Task details
What you return should be the lines from the first line of the records below through the line holding "import 'react-native-gesture-handler';", unchanged.

(Stored data)
━━━━━━━━━━━━━━━━━━━━━━━━━━━━━━

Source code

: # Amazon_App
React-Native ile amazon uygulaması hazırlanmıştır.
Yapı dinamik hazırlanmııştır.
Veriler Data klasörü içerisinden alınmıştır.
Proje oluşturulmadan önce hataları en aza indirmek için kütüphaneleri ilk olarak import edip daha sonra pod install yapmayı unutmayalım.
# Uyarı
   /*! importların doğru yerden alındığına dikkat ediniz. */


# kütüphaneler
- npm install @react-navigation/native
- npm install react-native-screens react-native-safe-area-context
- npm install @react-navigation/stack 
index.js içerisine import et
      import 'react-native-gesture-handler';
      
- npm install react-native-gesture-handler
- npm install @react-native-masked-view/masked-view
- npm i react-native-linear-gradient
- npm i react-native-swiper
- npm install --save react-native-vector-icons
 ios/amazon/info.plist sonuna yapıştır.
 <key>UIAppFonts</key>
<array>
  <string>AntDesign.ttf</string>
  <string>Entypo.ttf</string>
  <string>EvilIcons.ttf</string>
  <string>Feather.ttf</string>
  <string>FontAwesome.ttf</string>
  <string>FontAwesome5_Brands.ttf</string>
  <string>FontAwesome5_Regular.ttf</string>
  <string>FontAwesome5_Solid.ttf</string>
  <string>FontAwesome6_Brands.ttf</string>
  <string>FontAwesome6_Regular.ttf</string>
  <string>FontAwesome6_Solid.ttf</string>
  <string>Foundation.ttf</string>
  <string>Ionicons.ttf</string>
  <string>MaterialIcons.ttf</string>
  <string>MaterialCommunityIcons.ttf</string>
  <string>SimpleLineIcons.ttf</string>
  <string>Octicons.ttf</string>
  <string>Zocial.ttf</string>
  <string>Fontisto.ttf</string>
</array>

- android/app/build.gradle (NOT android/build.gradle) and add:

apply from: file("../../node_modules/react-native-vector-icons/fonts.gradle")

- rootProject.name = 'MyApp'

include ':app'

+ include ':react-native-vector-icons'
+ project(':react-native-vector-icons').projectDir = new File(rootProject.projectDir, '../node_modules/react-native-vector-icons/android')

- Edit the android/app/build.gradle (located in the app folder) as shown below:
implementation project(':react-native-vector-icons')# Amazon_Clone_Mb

━━━━━━━━━━━━━━━━━━━━━━━━━━━━━━

Task output
Source code

: # Amazon_App
React-Native ile amazon uygulaması hazırlanmıştır.
Yapı dinamik hazırlanmııştır.
Veriler Data klasörü içerisinden alınmıştır.
Proje oluşturulmadan önce hataları en aza indirmek için kütüphaneleri ilk olarak import edip daha sonra pod install yapmayı unutmayalım.
# Uyarı
   /*! importların doğru yerden alındığına dikkat ediniz. */


# kütüphaneler
- npm install @react-navigation/native
- npm install react-native-screens react-native-safe-area-context
- npm install @react-navigation/stack 
index.js içerisine import et
      import 'react-native-gesture-handler';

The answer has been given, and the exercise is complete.